By Barbara Hoberock
Gov. Mary Fallin said Thursday that she is proposing an income tax cut for the majority of Oklahomans.
"I believe this will be one of the boldest tax reform plans we have seen in our state's history," Fallin said. "It will give us one of the lowest income tax rates in our nation."
More details are expected to be released Monday when the governor gives her State of the State address to a joint session of the Legislature.
Several measures dealing with taxes have already been filed for consideration by lawmakers when they return to the Capitol for the second session of the 53rd Legislature.
Fallin said her proposal will be funded largely by eliminating several tax credits. She is expected to release a specific list Monday.
"We are not going to eliminate all of them, but we are certainly providing a significant list of tax credits," Fallin said.
The governor said her proposal would take effect Jan. 1, 2013, and would provide "immediate relief." It would not be funded on the backs of the poor or result in starving core governmental services, she said.
Fallin also is proposing a reduction in the state's tax brackets from seven to three to simplify the tax code.
The tax brackets range from 0.5 percent up to 5.25 percent for tax year 2012, said Paula Ross, Oklahoma Tax Commission spokeswoman.
Fallin said she would like to gradually phase out the income tax. That would involve a trigger or tying a reduction to revenue growth, as has been done with past tax cuts, she said.
Cutting taxes will foster economic growth and make the state more competitive, the governor said.
Fallin and legislative leaders spoke at the Capitol to reporters and others attending a legislative forum sponsored by The Associated Press.
Speaker Kris Steele, R-Shawnee, said the state House will focus on "meaningful tax reform."
"We have focused our efforts in particular on cleaning up our state's tax code," he said. "We believe that is very significant and directly connected with any sort of meaningful tax reform we would also consider in relation to reducing the personal income tax."
Senate Minority Leader Sean Burrage, D-Claremore, urged caution in efforts to reduce the income tax.
He said that he doesn't hear his constituents telling him that class sizes are too small, teachers are paid too much or Department of Human Services case workers have too few cases.

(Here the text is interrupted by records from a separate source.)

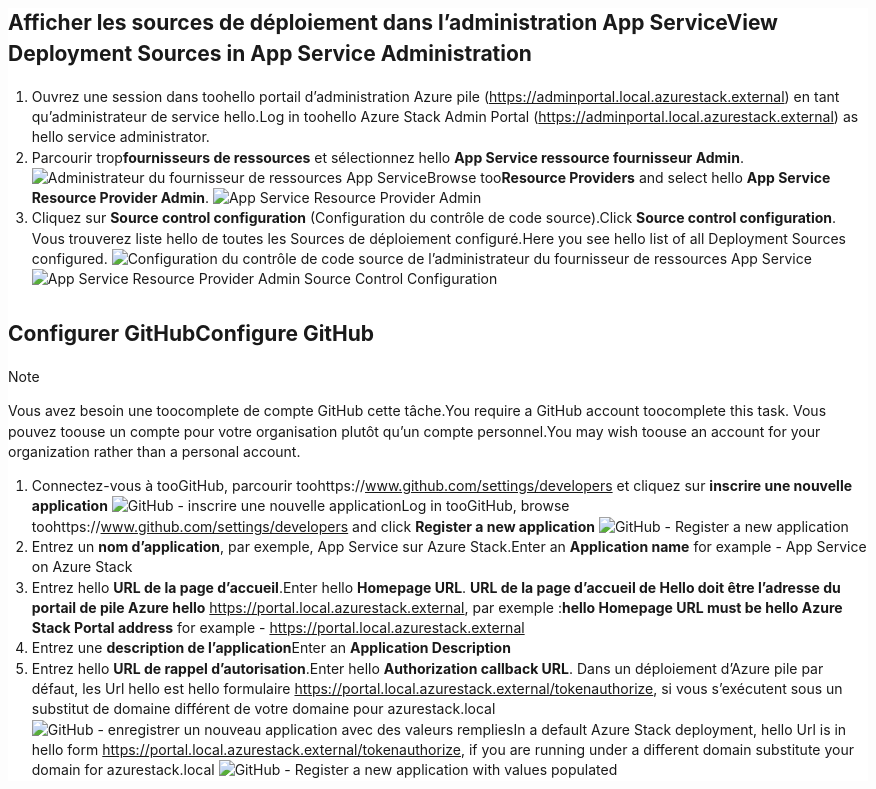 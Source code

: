 ## <a name="view-deployment-sources-in-app-service-administration"></a><span data-ttu-id="17c7c-112">Afficher les sources de déploiement dans l’administration App Service</span><span class="sxs-lookup"><span data-stu-id="17c7c-112">View Deployment Sources in App Service Administration</span></span>

1. <span data-ttu-id="17c7c-113">Ouvrez une session dans toohello portail d’administration Azure pile (https://adminportal.local.azurestack.external) en tant qu’administrateur de service hello.</span><span class="sxs-lookup"><span data-stu-id="17c7c-113">Log in toohello Azure Stack Admin Portal (https://adminportal.local.azurestack.external) as hello service administrator.</span></span>
2. <span data-ttu-id="17c7c-114">Parcourir trop**fournisseurs de ressources** et sélectionnez hello **App Service ressource fournisseur Admin**.  ![Administrateur du fournisseur de ressources App Service][1]</span><span class="sxs-lookup"><span data-stu-id="17c7c-114">Browse too**Resource Providers** and select hello **App Service Resource Provider Admin**.  ![App Service Resource Provider Admin][1]</span></span>
3. <span data-ttu-id="17c7c-115">Cliquez sur **Source control configuration** (Configuration du contrôle de code source).</span><span class="sxs-lookup"><span data-stu-id="17c7c-115">Click **Source control configuration**.</span></span>  <span data-ttu-id="17c7c-116">Vous trouverez liste hello de toutes les Sources de déploiement configuré.</span><span class="sxs-lookup"><span data-stu-id="17c7c-116">Here you see hello list of all Deployment Sources configured.</span></span>
    <span data-ttu-id="17c7c-117">![Configuration du contrôle de code source de l’administrateur du fournisseur de ressources App Service][2]</span><span class="sxs-lookup"><span data-stu-id="17c7c-117">![App Service Resource Provider Admin Source Control Configuration][2]</span></span>

## <a name="configure-github"></a><span data-ttu-id="17c7c-118">Configurer GitHub</span><span class="sxs-lookup"><span data-stu-id="17c7c-118">Configure GitHub</span></span>

> [!NOTE]
> <span data-ttu-id="17c7c-119">Vous avez besoin une toocomplete de compte GitHub cette tâche.</span><span class="sxs-lookup"><span data-stu-id="17c7c-119">You require a GitHub account toocomplete this task.</span></span>  <span data-ttu-id="17c7c-120">Vous pouvez toouse un compte pour votre organisation plutôt qu’un compte personnel.</span><span class="sxs-lookup"><span data-stu-id="17c7c-120">You may wish toouse an account for your organization rather than a personal account.</span></span>

1. <span data-ttu-id="17c7c-121">Connectez-vous à tooGitHub, parcourir toohttps://www.github.com/settings/developers et cliquez sur **inscrire une nouvelle application** ![GitHub - inscrire une nouvelle application][3]</span><span class="sxs-lookup"><span data-stu-id="17c7c-121">Log in tooGitHub, browse toohttps://www.github.com/settings/developers and click **Register a new application** ![GitHub - Register a new application][3]</span></span>
2. <span data-ttu-id="17c7c-122">Entrez un **nom d’application**, par exemple, App Service sur Azure Stack.</span><span class="sxs-lookup"><span data-stu-id="17c7c-122">Enter an **Application name** for example - App Service on Azure Stack</span></span>
3. <span data-ttu-id="17c7c-123">Entrez hello **URL de la page d’accueil**.</span><span class="sxs-lookup"><span data-stu-id="17c7c-123">Enter hello **Homepage URL**.</span></span>  <span data-ttu-id="17c7c-124">**URL de la page d’accueil de Hello doit être l’adresse du portail de pile Azure hello** https://portal.local.azurestack.external, par exemple :</span><span class="sxs-lookup"><span data-stu-id="17c7c-124">**hello Homepage URL must be hello Azure Stack Portal address** for example - https://portal.local.azurestack.external</span></span>
4. <span data-ttu-id="17c7c-125">Entrez une **description de l’application**</span><span class="sxs-lookup"><span data-stu-id="17c7c-125">Enter an **Application Description**</span></span>
5. <span data-ttu-id="17c7c-126">Entrez hello **URL de rappel d’autorisation**.</span><span class="sxs-lookup"><span data-stu-id="17c7c-126">Enter hello **Authorization callback URL**.</span></span>  <span data-ttu-id="17c7c-127">Dans un déploiement d’Azure pile par défaut, les Url hello est hello formulaire https://portal.local.azurestack.external/tokenauthorize, si vous s’exécutent sous un substitut de domaine différent de votre domaine pour azurestack.local ![GitHub - enregistrer un nouveau application avec des valeurs remplies][4]</span><span class="sxs-lookup"><span data-stu-id="17c7c-127">In a default Azure Stack deployment, hello Url is in hello form https://portal.local.azurestack.external/tokenauthorize, if you are running under a different domain substitute your domain for azurestack.local ![GitHub - Register a new application with values populated][4]</span></span>

[1]: ./media/azure-stack-app-service-configure-deployment-sources/App-service-provider-admin.png
[2]: ./media/azure-stack-app-service-configure-deployment-sources/App-service-provider-admin-source-control-configuration.png
[3]: ./media/azure-stack-app-service-configure-deployment-sources/App-service-provider-admin-github-developer-applications.png
[4]: ./media/azure-stack-app-service-configure-deployment-sources/App-service-provider-admin-github-register-a-new-oauth-application-populated.png
[5]: ./media/azure-stack-app-service-configure-deployment-sources/App-service-provider-admin-github-register-a-new-oauth-application-complete.png
[6]: ./media/azure-stack-app-service-configure-deployment-sources/App-service-provider-admin-roles-management-server-repair-all.png
[7]: ./media/azure-stack-app-service-configure-deployment-sources/App-service-provider-admin-bitbucket-dashboard.png
[8]: ./media/azure-stack-app-service-configure-deployment-sources/App-service-provider-admin-bitbucket-access-management-add-oauth-consumer.png
[9]: ./media/azure-stack-app-service-configure-deployment-sources/App-service-provider-admin-bitbucket-access-management-add-oauth-consumer-complete.png
[10]: ./media/azure-stack-app-service-configure-deployment-sources/App-service-provider-admin-Onedrive-applications.png
[11]: ./media/azure-stack-app-service-configure-deployment-sources/App-service-provider-admin-Onedrive-application-registration.png
[12]: ./media/azure-stack-app-service-configure-deployment-sources/App-service-provider-admin-Onedrive-application-platform.png
[13]: ./media/azure-stack-app-service-configure-deployment-sources/App-service-provider-admin-Onedrive-application-graph-permissions.png
[14]: ./media/azure-stack-app-service-configure-deployment-sources/App-service-provider-admin-Dropbox-applications.png
[15]: ./media/azure-stack-app-service-configure-deployment-sources/App-service-provider-admin-Dropbox-application-registration.png
[16]: ./media/azure-stack-app-service-configure-deployment-sources/App-service-provider-admin-Dropbox-application-configuration.png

"I think we need to be very, very careful as we go forward," Burrage said.
In other issues, Steele said that he supports making the Oklahoma Legislature subject to the state's open meetings and open records acts. But exceptions need to be made for constituent communications and caucus and strategy meetings, he said.
Steele said Rep. Jason Murphey, R-Guthrie, is working on legislation that would create a separate law for the Legislature, making it more difficult for lawmakers to make changes later that would impact other entities subject to the acts.